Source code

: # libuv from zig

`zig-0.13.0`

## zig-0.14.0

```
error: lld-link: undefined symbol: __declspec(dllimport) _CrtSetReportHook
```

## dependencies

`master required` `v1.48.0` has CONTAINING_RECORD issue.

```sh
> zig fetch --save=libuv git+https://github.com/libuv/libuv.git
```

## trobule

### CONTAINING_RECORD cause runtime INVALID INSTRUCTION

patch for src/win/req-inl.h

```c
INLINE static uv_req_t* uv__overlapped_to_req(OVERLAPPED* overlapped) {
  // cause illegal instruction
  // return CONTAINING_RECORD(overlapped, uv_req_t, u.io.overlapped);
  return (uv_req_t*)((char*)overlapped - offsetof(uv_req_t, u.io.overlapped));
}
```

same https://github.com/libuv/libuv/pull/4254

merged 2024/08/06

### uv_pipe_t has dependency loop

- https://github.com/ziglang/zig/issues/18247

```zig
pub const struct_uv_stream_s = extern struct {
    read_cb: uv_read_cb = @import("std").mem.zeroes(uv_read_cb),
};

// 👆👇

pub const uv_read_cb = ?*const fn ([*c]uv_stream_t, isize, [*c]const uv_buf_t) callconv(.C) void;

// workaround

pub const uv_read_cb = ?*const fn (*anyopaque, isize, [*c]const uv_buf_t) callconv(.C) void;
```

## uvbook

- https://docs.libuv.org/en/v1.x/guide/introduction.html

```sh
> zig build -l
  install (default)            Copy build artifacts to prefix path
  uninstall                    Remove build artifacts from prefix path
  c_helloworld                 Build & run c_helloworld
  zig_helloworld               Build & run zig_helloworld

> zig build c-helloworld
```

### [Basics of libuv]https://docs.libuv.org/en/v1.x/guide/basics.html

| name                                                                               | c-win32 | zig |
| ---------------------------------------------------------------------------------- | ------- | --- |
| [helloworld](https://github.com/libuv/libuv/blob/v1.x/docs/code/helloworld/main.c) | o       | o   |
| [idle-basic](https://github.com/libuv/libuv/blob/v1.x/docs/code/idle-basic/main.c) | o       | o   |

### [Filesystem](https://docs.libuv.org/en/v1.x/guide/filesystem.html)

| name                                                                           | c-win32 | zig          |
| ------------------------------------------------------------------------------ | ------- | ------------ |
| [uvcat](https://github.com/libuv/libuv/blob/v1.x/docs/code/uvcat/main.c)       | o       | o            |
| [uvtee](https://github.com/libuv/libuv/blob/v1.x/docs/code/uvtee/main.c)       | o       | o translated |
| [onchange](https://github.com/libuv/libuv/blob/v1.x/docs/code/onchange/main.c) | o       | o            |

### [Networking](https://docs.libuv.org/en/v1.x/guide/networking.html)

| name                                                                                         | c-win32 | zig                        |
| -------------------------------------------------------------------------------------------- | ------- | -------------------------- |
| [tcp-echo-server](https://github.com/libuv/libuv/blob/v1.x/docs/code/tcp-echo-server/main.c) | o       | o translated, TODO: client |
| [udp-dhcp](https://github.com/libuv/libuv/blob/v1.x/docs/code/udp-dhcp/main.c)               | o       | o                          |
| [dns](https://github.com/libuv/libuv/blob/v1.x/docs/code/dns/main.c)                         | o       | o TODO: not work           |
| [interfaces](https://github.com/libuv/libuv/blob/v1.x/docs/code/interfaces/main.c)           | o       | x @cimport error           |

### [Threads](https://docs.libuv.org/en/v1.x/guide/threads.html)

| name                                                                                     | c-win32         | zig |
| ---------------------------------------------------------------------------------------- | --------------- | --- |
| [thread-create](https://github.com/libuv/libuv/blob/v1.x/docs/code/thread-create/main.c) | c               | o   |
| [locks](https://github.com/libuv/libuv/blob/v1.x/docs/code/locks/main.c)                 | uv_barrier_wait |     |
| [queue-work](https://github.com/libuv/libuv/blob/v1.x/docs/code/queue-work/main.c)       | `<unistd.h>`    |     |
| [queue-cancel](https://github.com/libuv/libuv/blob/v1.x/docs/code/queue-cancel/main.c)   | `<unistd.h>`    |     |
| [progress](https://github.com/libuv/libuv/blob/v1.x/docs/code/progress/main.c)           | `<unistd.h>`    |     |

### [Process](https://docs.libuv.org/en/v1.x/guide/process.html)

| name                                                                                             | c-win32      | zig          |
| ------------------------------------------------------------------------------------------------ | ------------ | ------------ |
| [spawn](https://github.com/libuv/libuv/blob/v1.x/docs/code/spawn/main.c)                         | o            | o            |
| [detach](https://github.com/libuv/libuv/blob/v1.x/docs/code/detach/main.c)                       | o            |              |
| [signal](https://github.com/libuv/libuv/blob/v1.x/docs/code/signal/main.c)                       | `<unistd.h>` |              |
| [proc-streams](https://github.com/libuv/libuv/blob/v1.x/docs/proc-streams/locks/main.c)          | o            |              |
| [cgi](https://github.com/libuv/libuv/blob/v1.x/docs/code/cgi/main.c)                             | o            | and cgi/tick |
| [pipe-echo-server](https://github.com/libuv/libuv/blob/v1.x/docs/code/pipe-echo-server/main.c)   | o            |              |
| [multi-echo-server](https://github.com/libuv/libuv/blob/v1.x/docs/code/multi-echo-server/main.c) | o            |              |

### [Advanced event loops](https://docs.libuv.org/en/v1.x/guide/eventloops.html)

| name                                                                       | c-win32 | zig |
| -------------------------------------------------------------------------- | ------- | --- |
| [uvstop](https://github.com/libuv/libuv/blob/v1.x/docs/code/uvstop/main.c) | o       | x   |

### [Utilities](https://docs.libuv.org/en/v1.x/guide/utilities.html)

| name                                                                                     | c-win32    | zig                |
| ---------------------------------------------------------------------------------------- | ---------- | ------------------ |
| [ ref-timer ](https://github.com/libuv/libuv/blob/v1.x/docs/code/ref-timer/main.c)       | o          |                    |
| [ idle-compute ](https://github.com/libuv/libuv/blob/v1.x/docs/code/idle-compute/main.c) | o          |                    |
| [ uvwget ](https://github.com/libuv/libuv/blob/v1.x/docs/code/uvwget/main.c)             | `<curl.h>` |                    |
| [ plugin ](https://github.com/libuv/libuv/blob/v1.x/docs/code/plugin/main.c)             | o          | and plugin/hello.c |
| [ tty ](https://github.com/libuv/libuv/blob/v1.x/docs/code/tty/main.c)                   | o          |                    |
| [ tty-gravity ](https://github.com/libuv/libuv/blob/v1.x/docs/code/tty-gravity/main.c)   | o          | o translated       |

********************

● Task item: Repeat all of the entries exactly.

● Result of this task:
Source code

: # libuv from zig

`zig-0.13.0`

## zig-0.14.0

```
error: lld-link: undefined symbol: __declspec(dllimport) _CrtSetReportHook
```

## dependencies

`master required` `v1.48.0` has CONTAINING_RECORD issue.

```sh
> zig fetch --save=libuv git+https://github.com/libuv/libuv.git
```

## trobule

### CONTAINING_RECORD cause runtime INVALID INSTRUCTION

patch for src/win/req-inl.h

```c
INLINE static uv_req_t* uv__overlapped_to_req(OVERLAPPED* overlapped) {
  // cause illegal instruction
  // return CONTAINING_RECORD(overlapped, uv_req_t, u.io.overlapped);
  return (uv_req_t*)((char*)overlapped - offsetof(uv_req_t, u.io.overlapped));
}
```

same https://github.com/libuv/libuv/pull/4254

merged 2024/08/06

### uv_pipe_t has dependency loop

- https://github.com/ziglang/zig/issues/18247

```zig
pub const struct_uv_stream_s = extern struct {
    read_cb: uv_read_cb = @import("std").mem.zeroes(uv_read_cb),
};

// 👆👇

pub const uv_read_cb = ?*const fn ([*c]uv_stream_t, isize, [*c]const uv_buf_t) callconv(.C) void;

// workaround

pub const uv_read_cb = ?*const fn (*anyopaque, isize, [*c]const uv_buf_t) callconv(.C) void;
```

## uvbook

- https://docs.libuv.org/en/v1.x/guide/introduction.html

```sh
> zig build -l
  install (default)            Copy build artifacts to prefix path
  uninstall                    Remove build artifacts from prefix path
  c_helloworld                 Build & run c_helloworld
  zig_helloworld               Build & run zig_helloworld

> zig build c-helloworld
```

### [Basics of libuv]https://docs.libuv.org/en/v1.x/guide/basics.html

| name                                                                               | c-win32 | zig |
| ---------------------------------------------------------------------------------- | ------- | --- |
| [helloworld](https://github.com/libuv/libuv/blob/v1.x/docs/code/helloworld/main.c) | o       | o   |
| [idle-basic](https://github.com/libuv/libuv/blob/v1.x/docs/code/idle-basic/main.c) | o       | o   |

### [Filesystem](https://docs.libuv.org/en/v1.x/guide/filesystem.html)

| name                                                                           | c-win32 | zig          |
| ------------------------------------------------------------------------------ | ------- | ------------ |
| [uvcat](https://github.com/libuv/libuv/blob/v1.x/docs/code/uvcat/main.c)       | o       | o            |
| [uvtee](https://github.com/libuv/libuv/blob/v1.x/docs/code/uvtee/main.c)       | o       | o translated |
| [onchange](https://github.com/libuv/libuv/blob/v1.x/docs/code/onchange/main.c) | o       | o            |

### [Networking](https://docs.libuv.org/en/v1.x/guide/networking.html)

| name                                                                                         | c-win32 | zig                        |
| -------------------------------------------------------------------------------------------- | ------- | -------------------------- |
| [tcp-echo-server](https://github.com/libuv/libuv/blob/v1.x/docs/code/tcp-echo-server/main.c) | o       | o translated, TODO: client |
| [udp-dhcp](https://github.com/libuv/libuv/blob/v1.x/docs/code/udp-dhcp/main.c)               | o       | o                          |
| [dns](https://github.com/libuv/libuv/blob/v1.x/docs/code/dns/main.c)                         | o       | o TODO: not work           |
| [interfaces](https://github.com/libuv/libuv/blob/v1.x/docs/code/interfaces/main.c)           | o       | x @cimport error           |

### [Threads](https://docs.libuv.org/en/v1.x/guide/threads.html)

| name                                                                                     | c-win32         | zig |
| ---------------------------------------------------------------------------------------- | --------------- | --- |
| [thread-create](https://github.com/libuv/libuv/blob/v1.x/docs/code/thread-create/main.c) | c               | o   |
| [locks](https://github.com/libuv/libuv/blob/v1.x/docs/code/locks/main.c)                 | uv_barrier_wait |     |
| [queue-work](https://github.com/libuv/libuv/blob/v1.x/docs/code/queue-work/main.c)       | `<unistd.h>`    |     |
| [queue-cancel](https://github.com/libuv/libuv/blob/v1.x/docs/code/queue-cancel/main.c)   | `<unistd.h>`    |     |
| [progress](https://github.com/libuv/libuv/blob/v1.x/docs/code/progress/main.c)           | `<unistd.h>`    |     |

### [Process](https://docs.libuv.org/en/v1.x/guide/process.html)

| name                                                                                             | c-win32      | zig          |
| ------------------------------------------------------------------------------------------------ | ------------ | ------------ |
| [spawn](https://github.com/libuv/libuv/blob/v1.x/docs/code/spawn/main.c)                         | o            | o            |
| [detach](https://github.com/libuv/libuv/blob/v1.x/docs/code/detach/main.c)                       | o            |              |
| [signal](https://github.com/libuv/libuv/blob/v1.x/docs/code/signal/main.c)                       | `<unistd.h>` |              |
| [proc-streams](https://github.com/libuv/libuv/blob/v1.x/docs/proc-streams/locks/main.c)          | o            |              |
| [cgi](https://github.com/libuv/libuv/blob/v1.x/docs/code/cgi/main.c)                             | o            | and cgi/tick |
| [pipe-echo-server](https://github.com/libuv/libuv/blob/v1.x/docs/code/pipe-echo-server/main.c)   | o            |              |
| [multi-echo-server](https://github.com/libuv/libuv/blob/v1.x/docs/code/multi-echo-server/main.c) | o            |              |

### [Advanced event loops](https://docs.libuv.org/en/v1.x/guide/eventloops.html)

| name                                                                       | c-win32 | zig |
| -------------------------------------------------------------------------- | ------- | --- |
| [uvstop](https://github.com/libuv/libuv/blob/v1.x/docs/code/uvstop/main.c) | o       | x   |

### [Utilities](https://docs.libuv.org/en/v1.x/guide/utilities.html)

| name                                                                                     | c-win32    | zig                |
| ---------------------------------------------------------------------------------------- | ---------- | ------------------ |
| [ ref-timer ](https://github.com/libuv/libuv/blob/v1.x/docs/code/ref-timer/main.c)       | o          |                    |
| [ idle-compute ](https://github.com/libuv/libuv/blob/v1.x/docs/code/idle-compute/main.c) | o          |                    |
| [ uvwget ](https://github.com/libuv/libuv/blob/v1.x/docs/code/uvwget/main.c)             | `<curl.h>` |                    |
| [ plugin ](https://github.com/libuv/libuv/blob/v1.x/docs/code/plugin/main.c)             | o          | and plugin/hello.c |
| [ tty ](https://github.com/libuv/libuv/blob/v1.x/docs/code/tty/main.c)                   | o          |                    |
| [ tty-gravity ](https://github.com/libuv/libuv/blob/v1.x/docs/code/tty-gravity/main.c)   | o          | o translated       |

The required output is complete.